Auch heute wurde den beiden Männern die liebevolle Geste zuteil, die sie schon am Vorabend so genossen hatten. Maniola umarmte zuerst Fridolin und dann Waldemar und gab ihnen einen Wangenkuss.
Als die beiden dann Rosanna die Hand zum Abschied reichten, meinte sie nur: „Was sie kann, das kann ich auch, oder?“
Dann nahm auch Rosanna beide nacheinander in die Arme und küsste sie.
„Fahrt bitte vorsichtig. Seid nicht vor lauter Träumerei unaufmerksam. Vielleicht bis zum nächsten Mal“, rief Maniola ihnen fröhlich nach, als sich Fridolin und Waldemar auf ihre Räder schwangen.

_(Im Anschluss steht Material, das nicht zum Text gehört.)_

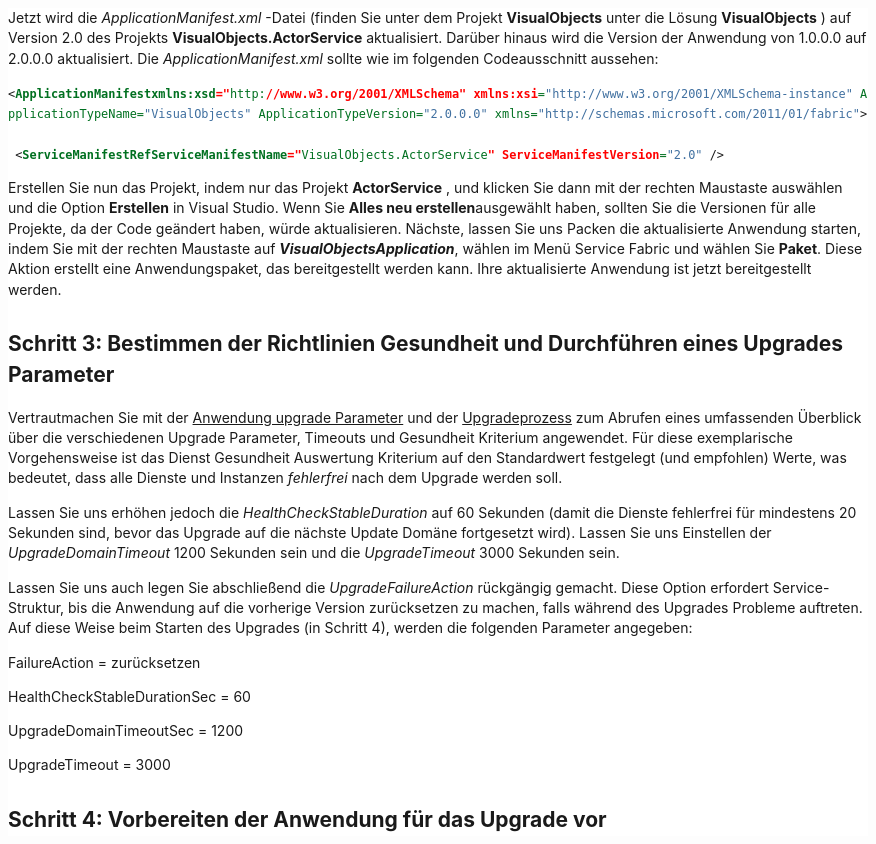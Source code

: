 Jetzt wird die *ApplicationManifest.xml* -Datei (finden Sie unter dem Projekt **VisualObjects** unter die Lösung **VisualObjects** ) auf Version 2.0 des Projekts **VisualObjects.ActorService** aktualisiert. Darüber hinaus wird die Version der Anwendung von 1.0.0.0 auf 2.0.0.0 aktualisiert. Die *ApplicationManifest.xml* sollte wie im folgenden Codeausschnitt aussehen:

```xml
<ApplicationManifestxmlns:xsd="http://www.w3.org/2001/XMLSchema" xmlns:xsi="http://www.w3.org/2001/XMLSchema-instance" ApplicationTypeName="VisualObjects" ApplicationTypeVersion="2.0.0.0" xmlns="http://schemas.microsoft.com/2011/01/fabric">

 <ServiceManifestRefServiceManifestName="VisualObjects.ActorService" ServiceManifestVersion="2.0" />
```


Erstellen Sie nun das Projekt, indem nur das Projekt **ActorService** , und klicken Sie dann mit der rechten Maustaste auswählen und die Option **Erstellen** in Visual Studio. Wenn Sie **Alles neu erstellen**ausgewählt haben, sollten Sie die Versionen für alle Projekte, da der Code geändert haben, würde aktualisieren. Nächste, lassen Sie uns Packen die aktualisierte Anwendung starten, indem Sie mit der rechten Maustaste auf ***VisualObjectsApplication***, wählen im Menü Service Fabric und wählen Sie **Paket**. Diese Aktion erstellt eine Anwendungspaket, das bereitgestellt werden kann.  Ihre aktualisierte Anwendung ist jetzt bereitgestellt werden.


## <a name="step-3--decide-on-health-policies-and-upgrade-parameters"></a>Schritt 3: Bestimmen der Richtlinien Gesundheit und Durchführen eines Upgrades Parameter

Vertrautmachen Sie mit der [Anwendung upgrade Parameter](service-fabric-application-upgrade-parameters.md) und der [Upgradeprozess](service-fabric-application-upgrade.md) zum Abrufen eines umfassenden Überblick über die verschiedenen Upgrade Parameter, Timeouts und Gesundheit Kriterium angewendet. Für diese exemplarische Vorgehensweise ist das Dienst Gesundheit Auswertung Kriterium auf den Standardwert festgelegt (und empfohlen) Werte, was bedeutet, dass alle Dienste und Instanzen _fehlerfrei_ nach dem Upgrade werden soll.  

Lassen Sie uns erhöhen jedoch die *HealthCheckStableDuration* auf 60 Sekunden (damit die Dienste fehlerfrei für mindestens 20 Sekunden sind, bevor das Upgrade auf die nächste Update Domäne fortgesetzt wird).  Lassen Sie uns Einstellen der *UpgradeDomainTimeout* 1200 Sekunden sein und die *UpgradeTimeout* 3000 Sekunden sein.

Lassen Sie uns auch legen Sie abschließend die *UpgradeFailureAction* rückgängig gemacht. Diese Option erfordert Service-Struktur, bis die Anwendung auf die vorherige Version zurücksetzen zu machen, falls während des Upgrades Probleme auftreten. Auf diese Weise beim Starten des Upgrades (in Schritt 4), werden die folgenden Parameter angegeben:

FailureAction = zurücksetzen

HealthCheckStableDurationSec = 60

UpgradeDomainTimeoutSec = 1200

UpgradeTimeout = 3000


## <a name="step-4-prepare-application-for-upgrade"></a>Schritt 4: Vorbereiten der Anwendung für das Upgrade vor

Die Frauen gingen zum Auto.
„Was hältst du von den beiden, Rosanna?“
„Wirklich nette Jungs, doch. Absolut nett und höflich, kein bisschen aufdringlich, obwohl man ihnen ansehen konnte, dass sie, na ja ...“
„Nicht, dass ich jetzt plötzlich auf Jungs stehen würde, aber ich finde sie trotzdem süß. Und lass sie doch ruhig ein bisschen träumen. Sie werden wissen, dass es immer Träume bleiben werden. Komm in meine Arme, Rosanna“, forderte Maniola und gab der Freundin sofort einen innigen Kuss auf den Mund.
Dann lass uns schnell nach Hause fahren, mein Schatz, dachte Rosanna.


Kapitel 3

Am Montagmorgen standen Fridolin und Waldemar bereits um halb sieben ganz ungeduldig vor dem Plattenladen. Das neueste Werk, das am Samstag Premiere gehabt hatte, gab es an diesem Tag zu kaufen.
Fridolin und Waldemar waren tatsächlich die ersten an der Tür. Bald wuchs die Schlange hinter ihnen. Dann wurde es acht Uhr. Da standen rund zwanzig Leute vor dem Laden.
Die Verkäuferin, die die Tür aufschloss, strahlte Fridolin und Waldemar an, denn sie waren ihr sehr gut bekannt. „Ihr zwei seid die ersten“, stellte sie vergnügt fest, „also geht bitte direkt an die Kassentheke.“
Ungläubig schauten sie die junge Frau an.
„Na los, nun geht schon“, forderte sie erneut und grinste.
Dann strömten all die anderen Leute in den Laden, alle mit dem gleichen Ziel, das in einer anderen Ecke des Ladens aufgebaut war.
Auf der Kassentheke war jedoch ebenfalls etwas aufgebaut. Das beäugten Fridolin und Waldemar nun sehr interessiert.
„Hey, Carmela, was ist das hier?“, erkundigte sich Fridolin daher bei der Verkäuferin.
Carmela kam von hinten zwischen die beiden, nahm sie in die Arme und sagte: „Schaut mal, wer da kommt.“
In diesem Augenblick trat Maniola hinter dem Vorhang, der den Blick in den Nebenraum hinter der Theke verwehrte, hervor.
„Ich werde bekloppt!“, rief Fridolin.
„Guten Morgen, Fridolin, guten Morgen, Waldemar. Ihr seid ja wirklich zwei Glückspilze. Und das ist mir eine ausgesprochen große Freude.“
Fridolin und Waldemar knuddelten und küssten Carmela, die die beiden weiterhin umarmte, nun.
„Sie kennt sogar eure Namen?“
„Die Geschichte erzählen wir dir später mal“, vertröstete Waldemar die Verkäuferin.
„Ich glaube, heute haben uns die Außerirdischen mal geflüstert, dass wir jetzt hier sein sollten“, scherzte Fridolin.
Carmela schaute ihn fragend an.
„Das gehört auch zu dieser unglaublichen Geschichte“, versicherte er.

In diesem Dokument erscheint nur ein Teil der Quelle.